### Work instructions
Line by line, set down the following material again exactly.

Material to process START

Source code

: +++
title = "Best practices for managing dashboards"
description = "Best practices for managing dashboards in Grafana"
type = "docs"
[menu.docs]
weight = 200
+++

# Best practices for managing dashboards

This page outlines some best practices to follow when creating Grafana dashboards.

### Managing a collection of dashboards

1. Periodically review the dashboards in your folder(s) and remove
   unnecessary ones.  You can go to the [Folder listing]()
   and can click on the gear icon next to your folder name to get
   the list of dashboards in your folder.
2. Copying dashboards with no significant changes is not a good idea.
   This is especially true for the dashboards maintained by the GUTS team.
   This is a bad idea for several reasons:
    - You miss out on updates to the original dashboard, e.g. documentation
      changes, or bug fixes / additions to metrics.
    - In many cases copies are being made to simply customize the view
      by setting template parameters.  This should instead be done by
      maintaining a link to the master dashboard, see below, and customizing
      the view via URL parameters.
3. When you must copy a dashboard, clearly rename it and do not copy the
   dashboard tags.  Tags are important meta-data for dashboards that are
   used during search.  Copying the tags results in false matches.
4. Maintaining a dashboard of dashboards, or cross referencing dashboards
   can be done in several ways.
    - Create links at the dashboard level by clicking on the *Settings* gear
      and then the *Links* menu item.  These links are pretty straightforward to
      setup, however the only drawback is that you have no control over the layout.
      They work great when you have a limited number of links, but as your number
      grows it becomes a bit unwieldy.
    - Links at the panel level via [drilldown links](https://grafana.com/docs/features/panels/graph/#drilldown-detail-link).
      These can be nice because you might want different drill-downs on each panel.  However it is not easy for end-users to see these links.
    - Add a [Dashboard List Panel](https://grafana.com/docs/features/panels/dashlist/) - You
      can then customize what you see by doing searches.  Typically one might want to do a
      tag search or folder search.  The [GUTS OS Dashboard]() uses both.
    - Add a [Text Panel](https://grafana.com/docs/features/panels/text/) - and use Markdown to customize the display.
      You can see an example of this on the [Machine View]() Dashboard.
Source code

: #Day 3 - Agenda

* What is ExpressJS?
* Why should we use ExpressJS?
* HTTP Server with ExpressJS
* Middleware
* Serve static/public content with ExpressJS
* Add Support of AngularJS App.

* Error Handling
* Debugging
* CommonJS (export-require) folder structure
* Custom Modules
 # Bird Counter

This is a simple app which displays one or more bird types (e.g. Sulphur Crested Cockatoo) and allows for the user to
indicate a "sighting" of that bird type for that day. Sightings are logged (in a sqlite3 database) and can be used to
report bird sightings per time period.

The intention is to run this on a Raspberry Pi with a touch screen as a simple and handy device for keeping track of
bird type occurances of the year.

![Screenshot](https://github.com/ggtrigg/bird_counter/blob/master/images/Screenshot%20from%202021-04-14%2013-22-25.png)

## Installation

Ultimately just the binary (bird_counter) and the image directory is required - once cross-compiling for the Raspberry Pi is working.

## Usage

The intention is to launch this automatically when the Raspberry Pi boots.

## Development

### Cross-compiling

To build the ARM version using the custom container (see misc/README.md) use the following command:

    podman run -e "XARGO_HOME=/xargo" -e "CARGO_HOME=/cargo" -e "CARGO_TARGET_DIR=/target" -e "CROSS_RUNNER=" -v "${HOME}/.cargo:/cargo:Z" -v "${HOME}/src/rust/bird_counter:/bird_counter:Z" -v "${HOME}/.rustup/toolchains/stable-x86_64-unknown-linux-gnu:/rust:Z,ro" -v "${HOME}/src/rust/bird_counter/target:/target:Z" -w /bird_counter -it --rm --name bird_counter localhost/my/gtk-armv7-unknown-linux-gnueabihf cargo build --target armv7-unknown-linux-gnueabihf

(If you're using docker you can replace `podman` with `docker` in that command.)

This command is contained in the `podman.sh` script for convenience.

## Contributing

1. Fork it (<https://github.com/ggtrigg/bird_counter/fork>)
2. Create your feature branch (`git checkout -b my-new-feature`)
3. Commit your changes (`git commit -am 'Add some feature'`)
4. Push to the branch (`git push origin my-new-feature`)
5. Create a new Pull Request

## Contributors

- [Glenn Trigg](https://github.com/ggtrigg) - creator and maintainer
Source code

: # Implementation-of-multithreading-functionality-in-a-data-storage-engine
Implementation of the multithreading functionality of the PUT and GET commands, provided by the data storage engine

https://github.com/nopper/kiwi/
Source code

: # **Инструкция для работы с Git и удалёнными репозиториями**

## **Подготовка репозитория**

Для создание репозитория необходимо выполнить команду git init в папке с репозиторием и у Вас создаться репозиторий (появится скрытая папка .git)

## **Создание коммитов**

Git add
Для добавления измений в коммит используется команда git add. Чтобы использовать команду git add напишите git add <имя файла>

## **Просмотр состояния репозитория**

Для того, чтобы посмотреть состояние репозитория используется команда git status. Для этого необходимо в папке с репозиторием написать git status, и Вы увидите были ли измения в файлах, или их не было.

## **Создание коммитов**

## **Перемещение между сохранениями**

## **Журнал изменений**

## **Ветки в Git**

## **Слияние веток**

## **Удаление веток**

Material to process END

### Result below
Source code

: +++
title = "Best practices for managing dashboards"
description = "Best practices for managing dashboards in Grafana"
type = "docs"
[menu.docs]
weight = 200
+++

# Best practices for managing dashboards

This page outlines some best practices to follow when creating Grafana dashboards.

### Managing a collection of dashboards

1. Periodically review the dashboards in your folder(s) and remove
   unnecessary ones.  You can go to the [Folder listing]()
   and can click on the gear icon next to your folder name to get
   the list of dashboards in your folder.
2. Copying dashboards with no significant changes is not a good idea.
   This is especially true for the dashboards maintained by the GUTS team.
   This is a bad idea for several reasons:
    - You miss out on updates to the original dashboard, e.g. documentation
      changes, or bug fixes / additions to metrics.
    - In many cases copies are being made to simply customize the view
      by setting template parameters.  This should instead be done by
      maintaining a link to the master dashboard, see below, and customizing
      the view via URL parameters.
3. When you must copy a dashboard, clearly rename it and do not copy the
   dashboard tags.  Tags are important meta-data for dashboards that are
   used during search.  Copying the tags results in false matches.
4. Maintaining a dashboard of dashboards, or cross referencing dashboards
   can be done in several ways.
    - Create links at the dashboard level by clicking on the *Settings* gear
      and then the *Links* menu item.  These links are pretty straightforward to
      setup, however the only drawback is that you have no control over the layout.
      They work great when you have a limited number of links, but as your number
      grows it becomes a bit unwieldy.
    - Links at the panel level via [drilldown links](https://grafana.com/docs/features/panels/graph/#drilldown-detail-link).
      These can be nice because you might want different drill-downs on each panel.  However it is not easy for end-users to see these links.
    - Add a [Dashboard List Panel](https://grafana.com/docs/features/panels/dashlist/) - You
      can then customize what you see by doing searches.  Typically one might want to do a
      tag search or folder search.  The [GUTS OS Dashboard]() uses both.
    - Add a [Text Panel](https://grafana.com/docs/features/panels/text/) - and use Markdown to customize the display.
      You can see an example of this on the [Machine View]() Dashboard.
Source code

: #Day 3 - Agenda

* What is ExpressJS?
* Why should we use ExpressJS?
* HTTP Server with ExpressJS
* Middleware
* Serve static/public content with ExpressJS
* Add Support of AngularJS App.

* Error Handling
* Debugging
* CommonJS (export-require) folder structure
* Custom Modules
 # Bird Counter

This is a simple app which displays one or more bird types (e.g. Sulphur Crested Cockatoo) and allows for the user to
indicate a "sighting" of that bird type for that day. Sightings are logged (in a sqlite3 database) and can be used to
report bird sightings per time period.

The intention is to run this on a Raspberry Pi with a touch screen as a simple and handy device for keeping track of
bird type occurances of the year.

![Screenshot](https://github.com/ggtrigg/bird_counter/blob/master/images/Screenshot%20from%202021-04-14%2013-22-25.png)

## Installation

Ultimately just the binary (bird_counter) and the image directory is required - once cross-compiling for the Raspberry Pi is working.

## Usage

The intention is to launch this automatically when the Raspberry Pi boots.

## Development

### Cross-compiling

To build the ARM version using the custom container (see misc/README.md) use the following command:

    podman run -e "XARGO_HOME=/xargo" -e "CARGO_HOME=/cargo" -e "CARGO_TARGET_DIR=/target" -e "CROSS_RUNNER=" -v "${HOME}/.cargo:/cargo:Z" -v "${HOME}/src/rust/bird_counter:/bird_counter:Z" -v "${HOME}/.rustup/toolchains/stable-x86_64-unknown-linux-gnu:/rust:Z,ro" -v "${HOME}/src/rust/bird_counter/target:/target:Z" -w /bird_counter -it --rm --name bird_counter localhost/my/gtk-armv7-unknown-linux-gnueabihf cargo build --target armv7-unknown-linux-gnueabihf

(If you're using docker you can replace `podman` with `docker` in that command.)

This command is contained in the `podman.sh` script for convenience.

## Contributing

1. Fork it (<https://github.com/ggtrigg/bird_counter/fork>)
2. Create your feature branch (`git checkout -b my-new-feature`)
3. Commit your changes (`git commit -am 'Add some feature'`)
4. Push to the branch (`git push origin my-new-feature`)
5. Create a new Pull Request

## Contributors

- [Glenn Trigg](https://github.com/ggtrigg) - creator and maintainer
Source code

: # Implementation-of-multithreading-functionality-in-a-data-storage-engine
Implementation of the multithreading functionality of the PUT and GET commands, provided by the data storage engine

https://github.com/nopper/kiwi/
Source code

: # **Инструкция для работы с Git и удалёнными репозиториями**

## **Подготовка репозитория**

Для создание репозитория необходимо выполнить команду git init в папке с репозиторием и у Вас создаться репозиторий (появится скрытая папка .git)

## **Создание коммитов**

Git add
Для добавления измений в коммит используется команда git add. Чтобы использовать команду git add напишите git add <имя файла>

## **Просмотр состояния репозитория**

Для того, чтобы посмотреть состояние репозитория используется команда git status. Для этого необходимо в папке с репозиторием написать git status, и Вы увидите были ли измения в файлах, или их не было.

## **Создание коммитов**

## **Перемещение между сохранениями**

## **Журнал изменений**

## **Ветки в Git**

## **Слияние веток**

## **Удаление веток**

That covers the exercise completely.